-- Opening Marker --
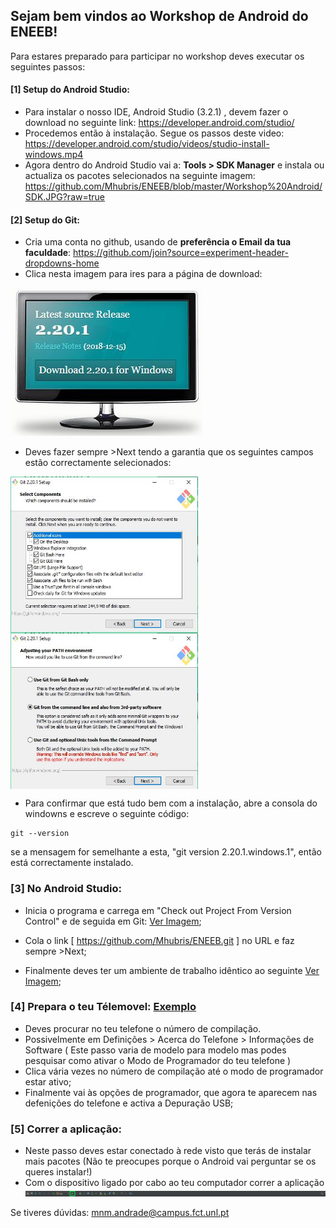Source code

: ## Sejam bem vindos ao Workshop de Android do ENEEB!

Para estares preparado para participar no workshop deves executar os seguintes passos:
#### [1] Setup do Android Studio:
* Para instalar o nosso IDE, Android Studio (3.2.1) , devem fazer o download no seguinte link: https://developer.android.com/studio/
* Procedemos então à instalação. Segue os passos deste video: https://developer.android.com/studio/videos/studio-install-windows.mp4
* Agora dentro do Android Studio vai a: **Tools > SDK Manager** e instala ou actualiza os pacotes selecionados na seguinte imagem:
https://github.com/Mhubris/ENEEB/blob/master/Workshop%20Android/SDK.JPG?raw=true

#### [2] Setup do Git:
* Cria uma conta no github, usando de **preferência o Email da tua faculdade**: https://github.com/join?source=experiment-header-dropdowns-home 
* Clica nesta imagem para ires para a página de download:

[![Git](https://github.com/Mhubris/ENEEB/blob/master/Workshop%20Android/git_1.JPG?raw=true)](https://git-scm.com/downloads)

* Deves fazer sempre >Next tendo a garantia que os seguintes campos estão correctamente selecionados:
<img align="left" width="300" height="250" src="https://github.com/Mhubris/ENEEB/blob/master/Workshop%20Android/git_2.JPG?raw=true">
<img align="center" width="300" height="250" src="https://github.com/Mhubris/ENEEB/blob/master/Workshop%20Android/git_3.JPG?raw=true">

* Para confirmar que está tudo bem com a instalação, abre a consola do windowns e escreve o seguinte código:
```
git --version
```
se a mensagem for semelhante a esta, "git version 2.20.1.windows.1", então está correctamente instalado.
### [3] No Android Studio:
* Inicia o programa e carrega em "Check out Project From Version Control" e de seguida em Git: [Ver Imagem](https://github.com/Mhubris/ENEEB/blob/master/Workshop%20Android/android_1.png?raw=true);

* Cola o link [ https://github.com/Mhubris/ENEEB.git ] no URL e faz sempre >Next;

* Finalmente deves ter um ambiente de trabalho idêntico ao seguinte [Ver Imagem](https://github.com/Mhubris/ENEEB/blob/master/Workshop%20Android/env_1.JPG?raw=true);

### [4] Prepara o teu Télemovel: [Exemplo](https://www.greenbot.com/article/2457986/android/how-to-enable-developer-options-on-your-android-phone-or-tablet.html)
* Deves procurar no teu telefone o número de compilação.
* Possivelmente em Definições > Acerca do Telefone > Informações de Software ( Este passo varia de modelo para modelo mas podes pesquisar como ativar o Modo de Programador do teu telefone )
* Clica vária vezes no número de compilação até o modo de programador estar ativo;
* Finalmente vai às opções de programador, que agora te aparecem nas defenições do telefone e activa a Depuração USB;

### [5] Correr a aplicação:
* Neste passo deves estar conectado à rede visto que terás de instalar mais pacotes (Não te preocupes porque o Android vai perguntar se os queres instalar!)
* Com o dispositivo ligado por cabo ao teu computador correr a aplicação
![run](https://github.com/Mhubris/ENEEB/blob/master/Workshop%20Android/env_2.png?raw=true)

Se tiveres dúvidas:
mnm.andrade@campus.fct.unl.pt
-- Closing Marker --
## WHAT NEEDS TO BE DONE
Find the line with "computador correr a aplicação". Transcribe it and every line after it exactly, through the end of the records above, and nothing else.

## REPLY TO THE EXERCISE
* Com o dispositivo ligado por cabo ao teu computador correr a aplicação
![run](https://github.com/Mhubris/ENEEB/blob/master/Workshop%20Android/env_2.png?raw=true)

Se tiveres dúvidas:
mnm.andrade@campus.fct.unl.pt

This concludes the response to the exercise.